20h20 : A l'issue du conseil des ministres extraordinaire, Mariano Rajoy annonce la destitution du président catalan Carles Puigdemont et de son exécutif, la dissolution du Parlement et annonce la tenue d'élections le 21 décembre en Catalogne. "Ce sont les premières mesures que nous mettons en marche pour éviter que ceux qui étaient jusqu'à maintenant responsables de (l'exécutif catalan) puissent poursuivre leur escalade de désobéissance", déclare-t-il.

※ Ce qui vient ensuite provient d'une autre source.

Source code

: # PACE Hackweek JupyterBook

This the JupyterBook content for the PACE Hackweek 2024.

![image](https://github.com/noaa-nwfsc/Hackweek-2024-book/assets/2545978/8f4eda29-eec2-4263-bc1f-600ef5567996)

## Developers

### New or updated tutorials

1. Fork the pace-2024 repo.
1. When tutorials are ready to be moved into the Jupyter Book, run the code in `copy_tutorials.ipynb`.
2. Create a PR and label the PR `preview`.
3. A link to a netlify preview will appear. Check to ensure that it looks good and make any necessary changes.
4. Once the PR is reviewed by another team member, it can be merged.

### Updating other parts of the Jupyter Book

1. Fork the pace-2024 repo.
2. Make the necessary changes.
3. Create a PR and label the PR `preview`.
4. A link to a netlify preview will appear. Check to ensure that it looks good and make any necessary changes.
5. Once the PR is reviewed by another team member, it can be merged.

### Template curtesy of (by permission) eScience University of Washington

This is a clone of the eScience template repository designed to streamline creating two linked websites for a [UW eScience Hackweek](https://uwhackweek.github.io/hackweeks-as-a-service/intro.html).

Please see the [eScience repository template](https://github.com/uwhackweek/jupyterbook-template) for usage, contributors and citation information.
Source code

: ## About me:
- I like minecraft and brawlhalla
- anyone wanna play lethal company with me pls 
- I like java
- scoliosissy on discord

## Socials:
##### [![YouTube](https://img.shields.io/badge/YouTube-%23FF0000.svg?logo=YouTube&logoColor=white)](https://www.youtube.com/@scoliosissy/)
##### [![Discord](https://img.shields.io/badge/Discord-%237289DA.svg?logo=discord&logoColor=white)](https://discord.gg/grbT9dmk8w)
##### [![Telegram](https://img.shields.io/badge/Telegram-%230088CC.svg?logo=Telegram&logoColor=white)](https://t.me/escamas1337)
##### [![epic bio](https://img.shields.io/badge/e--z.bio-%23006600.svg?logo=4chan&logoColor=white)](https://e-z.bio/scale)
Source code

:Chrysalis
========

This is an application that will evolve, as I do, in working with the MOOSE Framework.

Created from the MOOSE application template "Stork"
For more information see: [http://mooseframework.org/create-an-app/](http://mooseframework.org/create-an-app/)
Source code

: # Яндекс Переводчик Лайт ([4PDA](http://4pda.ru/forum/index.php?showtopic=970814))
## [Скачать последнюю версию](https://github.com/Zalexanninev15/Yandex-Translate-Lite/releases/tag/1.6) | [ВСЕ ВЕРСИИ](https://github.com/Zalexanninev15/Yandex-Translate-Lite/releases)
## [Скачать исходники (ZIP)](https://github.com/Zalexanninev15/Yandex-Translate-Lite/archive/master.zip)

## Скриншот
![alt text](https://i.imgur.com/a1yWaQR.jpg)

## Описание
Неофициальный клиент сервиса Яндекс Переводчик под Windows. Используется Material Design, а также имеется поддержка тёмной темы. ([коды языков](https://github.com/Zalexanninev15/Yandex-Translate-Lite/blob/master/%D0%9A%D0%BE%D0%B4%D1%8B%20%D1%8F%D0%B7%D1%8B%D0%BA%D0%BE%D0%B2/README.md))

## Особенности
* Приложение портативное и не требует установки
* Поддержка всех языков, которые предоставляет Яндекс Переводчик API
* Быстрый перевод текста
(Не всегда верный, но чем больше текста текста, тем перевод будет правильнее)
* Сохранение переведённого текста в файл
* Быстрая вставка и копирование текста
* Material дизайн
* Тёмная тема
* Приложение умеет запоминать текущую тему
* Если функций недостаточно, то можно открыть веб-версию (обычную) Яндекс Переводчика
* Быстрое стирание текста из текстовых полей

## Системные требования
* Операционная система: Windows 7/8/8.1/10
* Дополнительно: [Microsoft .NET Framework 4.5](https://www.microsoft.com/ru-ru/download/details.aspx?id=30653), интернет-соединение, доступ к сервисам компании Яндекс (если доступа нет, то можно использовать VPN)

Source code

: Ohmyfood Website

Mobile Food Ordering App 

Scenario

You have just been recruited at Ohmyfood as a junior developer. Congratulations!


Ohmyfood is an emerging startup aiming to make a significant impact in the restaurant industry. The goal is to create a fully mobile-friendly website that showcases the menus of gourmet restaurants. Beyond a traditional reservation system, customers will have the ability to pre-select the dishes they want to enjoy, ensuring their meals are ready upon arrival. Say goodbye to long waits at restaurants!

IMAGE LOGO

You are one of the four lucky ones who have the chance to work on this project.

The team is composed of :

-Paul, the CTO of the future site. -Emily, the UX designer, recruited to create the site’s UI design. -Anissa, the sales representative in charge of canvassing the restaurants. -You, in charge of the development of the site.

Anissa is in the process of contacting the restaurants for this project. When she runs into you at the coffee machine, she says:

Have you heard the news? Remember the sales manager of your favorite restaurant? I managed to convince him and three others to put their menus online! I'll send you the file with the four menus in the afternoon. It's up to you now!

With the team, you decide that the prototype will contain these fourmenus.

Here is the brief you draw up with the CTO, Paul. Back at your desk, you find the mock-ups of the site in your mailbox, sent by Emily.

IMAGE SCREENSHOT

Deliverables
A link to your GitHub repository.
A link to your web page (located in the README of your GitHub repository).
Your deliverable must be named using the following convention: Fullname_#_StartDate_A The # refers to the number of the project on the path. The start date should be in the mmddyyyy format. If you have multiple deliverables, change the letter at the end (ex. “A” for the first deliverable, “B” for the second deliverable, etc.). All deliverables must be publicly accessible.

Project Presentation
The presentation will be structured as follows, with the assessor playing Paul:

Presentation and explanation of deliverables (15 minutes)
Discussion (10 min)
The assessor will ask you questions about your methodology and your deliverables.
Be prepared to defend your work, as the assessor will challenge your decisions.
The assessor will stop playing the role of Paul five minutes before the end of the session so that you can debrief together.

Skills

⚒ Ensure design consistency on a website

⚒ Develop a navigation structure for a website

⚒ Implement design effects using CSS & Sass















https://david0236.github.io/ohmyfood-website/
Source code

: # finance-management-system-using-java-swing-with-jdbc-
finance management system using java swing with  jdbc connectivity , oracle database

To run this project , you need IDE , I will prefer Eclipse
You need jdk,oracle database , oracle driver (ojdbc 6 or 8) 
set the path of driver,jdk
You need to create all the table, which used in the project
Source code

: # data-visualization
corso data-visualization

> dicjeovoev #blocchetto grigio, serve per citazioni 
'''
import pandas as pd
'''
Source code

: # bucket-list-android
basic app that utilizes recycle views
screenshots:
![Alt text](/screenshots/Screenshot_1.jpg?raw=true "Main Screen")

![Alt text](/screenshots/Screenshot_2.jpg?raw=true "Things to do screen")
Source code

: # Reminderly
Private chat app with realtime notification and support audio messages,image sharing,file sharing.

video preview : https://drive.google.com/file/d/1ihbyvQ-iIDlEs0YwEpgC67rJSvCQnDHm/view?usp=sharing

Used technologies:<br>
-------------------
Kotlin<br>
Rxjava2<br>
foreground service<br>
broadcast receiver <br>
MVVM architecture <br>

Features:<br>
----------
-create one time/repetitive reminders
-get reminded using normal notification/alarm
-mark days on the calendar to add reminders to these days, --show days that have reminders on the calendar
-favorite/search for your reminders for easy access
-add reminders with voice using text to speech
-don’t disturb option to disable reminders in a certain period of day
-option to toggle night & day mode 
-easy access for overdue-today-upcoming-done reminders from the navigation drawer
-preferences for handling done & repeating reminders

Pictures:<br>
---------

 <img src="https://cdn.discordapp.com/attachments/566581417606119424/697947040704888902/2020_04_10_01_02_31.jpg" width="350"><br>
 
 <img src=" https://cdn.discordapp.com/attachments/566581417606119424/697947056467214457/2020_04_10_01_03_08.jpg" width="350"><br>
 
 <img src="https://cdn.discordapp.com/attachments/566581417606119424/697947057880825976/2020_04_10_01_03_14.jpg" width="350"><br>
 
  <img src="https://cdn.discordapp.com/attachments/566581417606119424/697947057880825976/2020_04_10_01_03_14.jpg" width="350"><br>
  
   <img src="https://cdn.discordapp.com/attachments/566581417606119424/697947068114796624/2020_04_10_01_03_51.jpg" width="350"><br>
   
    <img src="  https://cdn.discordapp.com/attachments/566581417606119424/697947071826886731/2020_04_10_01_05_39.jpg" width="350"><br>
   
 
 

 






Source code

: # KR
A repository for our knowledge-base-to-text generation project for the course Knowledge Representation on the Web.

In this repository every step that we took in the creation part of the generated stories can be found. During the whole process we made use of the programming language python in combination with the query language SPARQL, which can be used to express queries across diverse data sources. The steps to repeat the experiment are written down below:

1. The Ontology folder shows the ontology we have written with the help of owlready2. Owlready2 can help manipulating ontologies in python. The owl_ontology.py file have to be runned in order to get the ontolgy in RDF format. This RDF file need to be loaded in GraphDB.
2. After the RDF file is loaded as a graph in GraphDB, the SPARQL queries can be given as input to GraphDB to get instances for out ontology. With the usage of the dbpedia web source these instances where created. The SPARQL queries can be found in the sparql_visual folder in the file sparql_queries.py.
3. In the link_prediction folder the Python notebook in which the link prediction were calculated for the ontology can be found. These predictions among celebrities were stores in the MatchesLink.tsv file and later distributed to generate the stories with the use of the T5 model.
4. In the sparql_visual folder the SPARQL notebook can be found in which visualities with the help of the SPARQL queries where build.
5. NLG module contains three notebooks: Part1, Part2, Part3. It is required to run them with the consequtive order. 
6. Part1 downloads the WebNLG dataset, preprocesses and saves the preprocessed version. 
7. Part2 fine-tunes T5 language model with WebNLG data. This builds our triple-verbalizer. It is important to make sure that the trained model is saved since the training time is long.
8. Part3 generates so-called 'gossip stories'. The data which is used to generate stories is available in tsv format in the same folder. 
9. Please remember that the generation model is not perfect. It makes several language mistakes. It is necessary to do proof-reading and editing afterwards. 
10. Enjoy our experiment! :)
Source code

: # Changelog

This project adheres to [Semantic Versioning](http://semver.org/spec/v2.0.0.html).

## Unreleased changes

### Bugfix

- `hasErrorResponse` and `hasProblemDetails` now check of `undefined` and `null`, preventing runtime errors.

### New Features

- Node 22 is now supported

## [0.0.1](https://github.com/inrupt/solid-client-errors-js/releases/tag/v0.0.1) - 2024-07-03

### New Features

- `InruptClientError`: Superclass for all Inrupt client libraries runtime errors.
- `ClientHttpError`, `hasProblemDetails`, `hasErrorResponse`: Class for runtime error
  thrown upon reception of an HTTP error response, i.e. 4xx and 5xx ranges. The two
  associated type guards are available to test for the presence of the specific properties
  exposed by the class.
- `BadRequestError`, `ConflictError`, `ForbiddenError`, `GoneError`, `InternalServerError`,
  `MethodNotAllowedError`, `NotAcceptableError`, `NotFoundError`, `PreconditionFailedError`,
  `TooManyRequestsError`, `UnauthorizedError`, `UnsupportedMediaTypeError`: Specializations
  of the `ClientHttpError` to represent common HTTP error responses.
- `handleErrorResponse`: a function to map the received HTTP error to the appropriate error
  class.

"Nous les Espagnols avons vécu une triste journée, au cours de laquelle la déraison s'est imposée à la loi et a détruit la démocratie en Catalogne", affirme-t-il. La situation est "déchirante, triste et angoissante", ajoute-t-il encore, assurant que les mesures prises par le gouvernement "ne visent pas à suspendre l'autonomie, mais à ramener la loi et la concorde" en Catalogne.

Les autres mesures annoncées comprennent la destitution du directeur de la police régionale catalane, celle des représentants du gouvernement catalan à Madrid et dans les pays de l'Union européenne et la fermeture des "représentations" catalanes dans le monde, hormis à Bruxelles.